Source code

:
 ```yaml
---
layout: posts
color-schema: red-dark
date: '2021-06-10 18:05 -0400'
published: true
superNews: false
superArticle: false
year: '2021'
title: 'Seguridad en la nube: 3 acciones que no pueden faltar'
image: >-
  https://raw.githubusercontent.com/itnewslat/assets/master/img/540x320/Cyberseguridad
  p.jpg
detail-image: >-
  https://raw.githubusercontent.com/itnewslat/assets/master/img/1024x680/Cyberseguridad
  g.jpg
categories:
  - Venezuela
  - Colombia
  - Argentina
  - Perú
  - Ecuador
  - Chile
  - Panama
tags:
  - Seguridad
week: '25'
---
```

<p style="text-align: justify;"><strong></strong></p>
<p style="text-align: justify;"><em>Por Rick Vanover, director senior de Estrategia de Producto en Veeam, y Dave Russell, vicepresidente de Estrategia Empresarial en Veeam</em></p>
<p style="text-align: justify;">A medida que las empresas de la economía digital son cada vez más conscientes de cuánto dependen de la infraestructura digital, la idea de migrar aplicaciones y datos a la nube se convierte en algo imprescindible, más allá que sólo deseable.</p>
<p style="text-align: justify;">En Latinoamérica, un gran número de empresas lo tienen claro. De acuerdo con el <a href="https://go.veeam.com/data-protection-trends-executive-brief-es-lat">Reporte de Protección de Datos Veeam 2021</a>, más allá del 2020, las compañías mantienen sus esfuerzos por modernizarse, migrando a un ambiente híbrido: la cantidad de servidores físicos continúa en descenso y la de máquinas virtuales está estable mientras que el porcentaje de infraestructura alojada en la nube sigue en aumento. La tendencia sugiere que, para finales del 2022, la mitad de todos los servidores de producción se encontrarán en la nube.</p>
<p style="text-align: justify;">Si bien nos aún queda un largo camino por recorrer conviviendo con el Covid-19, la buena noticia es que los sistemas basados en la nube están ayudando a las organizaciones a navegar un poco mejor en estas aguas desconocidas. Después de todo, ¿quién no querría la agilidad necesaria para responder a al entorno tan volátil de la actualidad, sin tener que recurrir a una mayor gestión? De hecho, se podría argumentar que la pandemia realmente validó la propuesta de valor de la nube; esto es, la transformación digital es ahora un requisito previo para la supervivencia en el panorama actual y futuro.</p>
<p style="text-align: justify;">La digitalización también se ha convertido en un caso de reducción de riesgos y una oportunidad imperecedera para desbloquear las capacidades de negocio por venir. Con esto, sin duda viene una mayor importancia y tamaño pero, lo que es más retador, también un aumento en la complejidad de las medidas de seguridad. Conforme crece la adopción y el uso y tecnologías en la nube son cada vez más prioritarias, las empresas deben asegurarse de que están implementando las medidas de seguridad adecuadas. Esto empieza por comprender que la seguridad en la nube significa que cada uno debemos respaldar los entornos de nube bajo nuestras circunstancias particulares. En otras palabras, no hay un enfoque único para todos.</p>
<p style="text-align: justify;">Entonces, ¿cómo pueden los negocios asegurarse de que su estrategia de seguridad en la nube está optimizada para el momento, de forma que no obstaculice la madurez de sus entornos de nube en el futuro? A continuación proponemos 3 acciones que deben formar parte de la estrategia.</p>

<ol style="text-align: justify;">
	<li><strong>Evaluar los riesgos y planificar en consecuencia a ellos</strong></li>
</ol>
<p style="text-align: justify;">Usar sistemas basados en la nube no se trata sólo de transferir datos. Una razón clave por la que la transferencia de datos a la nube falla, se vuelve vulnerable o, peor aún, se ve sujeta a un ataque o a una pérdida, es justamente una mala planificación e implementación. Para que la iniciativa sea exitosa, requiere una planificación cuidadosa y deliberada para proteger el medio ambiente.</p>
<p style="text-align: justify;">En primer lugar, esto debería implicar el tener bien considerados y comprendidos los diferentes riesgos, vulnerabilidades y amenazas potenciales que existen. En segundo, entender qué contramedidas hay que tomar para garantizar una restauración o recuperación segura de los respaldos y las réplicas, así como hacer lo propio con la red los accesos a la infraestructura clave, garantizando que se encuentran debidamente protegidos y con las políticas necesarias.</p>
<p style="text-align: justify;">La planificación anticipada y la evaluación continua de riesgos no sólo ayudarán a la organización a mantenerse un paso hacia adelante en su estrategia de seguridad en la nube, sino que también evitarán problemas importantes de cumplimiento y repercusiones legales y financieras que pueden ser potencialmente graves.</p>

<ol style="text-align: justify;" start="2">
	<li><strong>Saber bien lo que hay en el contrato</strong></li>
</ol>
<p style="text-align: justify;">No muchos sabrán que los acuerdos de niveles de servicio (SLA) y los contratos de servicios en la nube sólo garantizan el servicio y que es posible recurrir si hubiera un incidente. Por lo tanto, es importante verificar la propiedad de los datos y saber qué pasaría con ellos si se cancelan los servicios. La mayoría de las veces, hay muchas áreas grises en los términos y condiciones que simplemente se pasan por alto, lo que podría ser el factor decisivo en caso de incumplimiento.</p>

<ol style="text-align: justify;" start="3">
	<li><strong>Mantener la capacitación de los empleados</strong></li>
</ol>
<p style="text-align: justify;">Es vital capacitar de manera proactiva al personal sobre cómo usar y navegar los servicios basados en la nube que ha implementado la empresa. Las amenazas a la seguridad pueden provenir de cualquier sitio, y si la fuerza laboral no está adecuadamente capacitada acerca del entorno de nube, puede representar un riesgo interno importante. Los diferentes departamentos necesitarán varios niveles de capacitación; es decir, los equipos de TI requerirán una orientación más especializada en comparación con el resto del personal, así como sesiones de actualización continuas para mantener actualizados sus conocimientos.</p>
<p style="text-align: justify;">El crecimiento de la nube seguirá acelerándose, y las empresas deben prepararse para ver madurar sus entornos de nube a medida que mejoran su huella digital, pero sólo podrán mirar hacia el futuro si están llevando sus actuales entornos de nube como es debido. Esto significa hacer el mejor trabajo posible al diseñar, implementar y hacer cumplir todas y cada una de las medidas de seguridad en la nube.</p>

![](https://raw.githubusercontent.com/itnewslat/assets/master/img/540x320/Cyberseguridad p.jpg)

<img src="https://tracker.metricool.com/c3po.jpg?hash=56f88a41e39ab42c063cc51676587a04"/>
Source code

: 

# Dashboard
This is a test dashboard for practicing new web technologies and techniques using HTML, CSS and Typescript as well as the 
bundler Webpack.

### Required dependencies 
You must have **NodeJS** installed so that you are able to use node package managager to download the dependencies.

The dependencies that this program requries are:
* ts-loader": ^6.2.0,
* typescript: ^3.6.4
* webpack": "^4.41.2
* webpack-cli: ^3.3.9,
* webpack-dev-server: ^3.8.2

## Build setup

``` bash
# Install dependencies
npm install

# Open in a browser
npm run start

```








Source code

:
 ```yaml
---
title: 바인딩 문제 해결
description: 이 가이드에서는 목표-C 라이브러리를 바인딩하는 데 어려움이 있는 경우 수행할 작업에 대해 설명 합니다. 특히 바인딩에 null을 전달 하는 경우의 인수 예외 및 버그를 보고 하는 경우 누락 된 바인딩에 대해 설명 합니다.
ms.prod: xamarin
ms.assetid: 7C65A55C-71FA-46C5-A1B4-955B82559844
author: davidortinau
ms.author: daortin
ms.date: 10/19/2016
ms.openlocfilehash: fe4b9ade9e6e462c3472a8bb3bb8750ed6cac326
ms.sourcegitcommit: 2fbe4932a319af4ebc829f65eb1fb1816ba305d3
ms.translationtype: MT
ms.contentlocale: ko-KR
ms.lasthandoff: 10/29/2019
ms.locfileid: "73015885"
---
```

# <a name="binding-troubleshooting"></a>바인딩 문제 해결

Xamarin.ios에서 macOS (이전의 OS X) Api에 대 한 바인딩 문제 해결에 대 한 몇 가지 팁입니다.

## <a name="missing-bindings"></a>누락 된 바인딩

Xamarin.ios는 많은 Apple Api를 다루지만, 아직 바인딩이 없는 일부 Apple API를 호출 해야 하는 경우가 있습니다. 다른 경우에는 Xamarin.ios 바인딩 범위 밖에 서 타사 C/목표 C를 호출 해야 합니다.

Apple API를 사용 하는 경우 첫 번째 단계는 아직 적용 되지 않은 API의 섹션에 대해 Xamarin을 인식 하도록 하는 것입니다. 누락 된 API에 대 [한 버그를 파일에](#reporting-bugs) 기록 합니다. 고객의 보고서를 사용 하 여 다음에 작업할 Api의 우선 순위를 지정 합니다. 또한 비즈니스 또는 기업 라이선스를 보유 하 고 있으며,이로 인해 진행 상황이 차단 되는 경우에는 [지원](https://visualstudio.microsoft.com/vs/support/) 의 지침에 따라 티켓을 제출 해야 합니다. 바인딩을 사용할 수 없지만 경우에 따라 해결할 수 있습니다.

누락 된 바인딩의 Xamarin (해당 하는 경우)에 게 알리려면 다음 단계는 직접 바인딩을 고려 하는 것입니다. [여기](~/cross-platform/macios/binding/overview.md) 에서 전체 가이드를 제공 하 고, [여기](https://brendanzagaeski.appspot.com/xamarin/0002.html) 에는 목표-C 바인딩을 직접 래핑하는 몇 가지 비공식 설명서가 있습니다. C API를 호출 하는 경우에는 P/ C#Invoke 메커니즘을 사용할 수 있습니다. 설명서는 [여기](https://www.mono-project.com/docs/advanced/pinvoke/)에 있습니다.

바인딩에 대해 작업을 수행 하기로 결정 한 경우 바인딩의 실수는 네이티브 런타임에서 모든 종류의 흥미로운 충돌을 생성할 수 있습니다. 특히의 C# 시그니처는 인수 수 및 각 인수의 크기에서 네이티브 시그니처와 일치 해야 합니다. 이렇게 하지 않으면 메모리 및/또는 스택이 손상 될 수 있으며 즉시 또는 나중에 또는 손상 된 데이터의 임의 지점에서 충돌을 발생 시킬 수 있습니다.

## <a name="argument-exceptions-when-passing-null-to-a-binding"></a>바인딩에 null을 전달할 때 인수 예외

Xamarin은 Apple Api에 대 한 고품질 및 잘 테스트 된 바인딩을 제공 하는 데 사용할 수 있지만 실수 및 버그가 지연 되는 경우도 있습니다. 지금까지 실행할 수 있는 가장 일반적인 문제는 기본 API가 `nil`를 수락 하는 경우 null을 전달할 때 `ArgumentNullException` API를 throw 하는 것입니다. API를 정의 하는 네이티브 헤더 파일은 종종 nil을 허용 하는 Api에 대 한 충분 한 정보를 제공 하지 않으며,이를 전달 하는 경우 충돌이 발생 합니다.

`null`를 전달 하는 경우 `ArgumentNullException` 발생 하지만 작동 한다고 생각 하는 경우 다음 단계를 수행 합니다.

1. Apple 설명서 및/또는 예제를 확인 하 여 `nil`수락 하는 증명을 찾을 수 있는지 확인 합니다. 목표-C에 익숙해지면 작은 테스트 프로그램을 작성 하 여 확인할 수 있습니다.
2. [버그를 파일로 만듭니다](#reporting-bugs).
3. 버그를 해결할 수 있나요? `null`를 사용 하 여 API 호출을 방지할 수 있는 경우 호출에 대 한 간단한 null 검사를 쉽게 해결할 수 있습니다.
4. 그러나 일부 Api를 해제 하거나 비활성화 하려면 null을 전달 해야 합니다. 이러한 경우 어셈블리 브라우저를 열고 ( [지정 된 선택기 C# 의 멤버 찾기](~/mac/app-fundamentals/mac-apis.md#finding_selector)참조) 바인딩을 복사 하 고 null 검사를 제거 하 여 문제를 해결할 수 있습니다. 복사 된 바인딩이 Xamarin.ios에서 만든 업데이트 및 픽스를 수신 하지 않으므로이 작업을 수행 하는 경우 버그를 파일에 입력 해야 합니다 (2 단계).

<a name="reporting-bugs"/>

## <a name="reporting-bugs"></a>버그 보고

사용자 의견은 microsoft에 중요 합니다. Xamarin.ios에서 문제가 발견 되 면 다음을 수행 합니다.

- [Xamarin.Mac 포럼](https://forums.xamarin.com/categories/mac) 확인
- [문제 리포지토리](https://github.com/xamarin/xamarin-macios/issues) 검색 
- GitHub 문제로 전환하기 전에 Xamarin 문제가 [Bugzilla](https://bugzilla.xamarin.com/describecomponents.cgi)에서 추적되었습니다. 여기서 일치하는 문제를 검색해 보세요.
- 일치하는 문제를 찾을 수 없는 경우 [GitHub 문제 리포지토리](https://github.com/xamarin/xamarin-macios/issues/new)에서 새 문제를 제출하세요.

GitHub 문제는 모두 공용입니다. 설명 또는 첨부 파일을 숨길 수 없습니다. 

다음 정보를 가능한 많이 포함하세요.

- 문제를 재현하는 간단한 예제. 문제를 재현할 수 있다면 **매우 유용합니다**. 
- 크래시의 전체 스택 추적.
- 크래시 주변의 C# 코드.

☆ ☆ ☆ ☆ ☆

TRY IT: The lines running from the start of the data through the one that contains "que sólo deseable.</p>" should be reproduced exactly, and only those.

EXPECTED OUTPUT:
Source code

:
 ```yaml
---
layout: posts
color-schema: red-dark
date: '2021-06-10 18:05 -0400'
published: true
superNews: false
superArticle: false
year: '2021'
title: 'Seguridad en la nube: 3 acciones que no pueden faltar'
image: >-
  https://raw.githubusercontent.com/itnewslat/assets/master/img/540x320/Cyberseguridad
  p.jpg
detail-image: >-
  https://raw.githubusercontent.com/itnewslat/assets/master/img/1024x680/Cyberseguridad
  g.jpg
categories:
  - Venezuela
  - Colombia
  - Argentina
  - Perú
  - Ecuador
  - Chile
  - Panama
tags:
  - Seguridad
week: '25'
---
```

<p style="text-align: justify;"><strong></strong></p>
<p style="text-align: justify;"><em>Por Rick Vanover, director senior de Estrategia de Producto en Veeam, y Dave Russell, vicepresidente de Estrategia Empresarial en Veeam</em></p>
<p style="text-align: justify;">A medida que las empresas de la economía digital son cada vez más conscientes de cuánto dependen de la infraestructura digital, la idea de migrar aplicaciones y datos a la nube se convierte en algo imprescindible, más allá que sólo deseable.</p>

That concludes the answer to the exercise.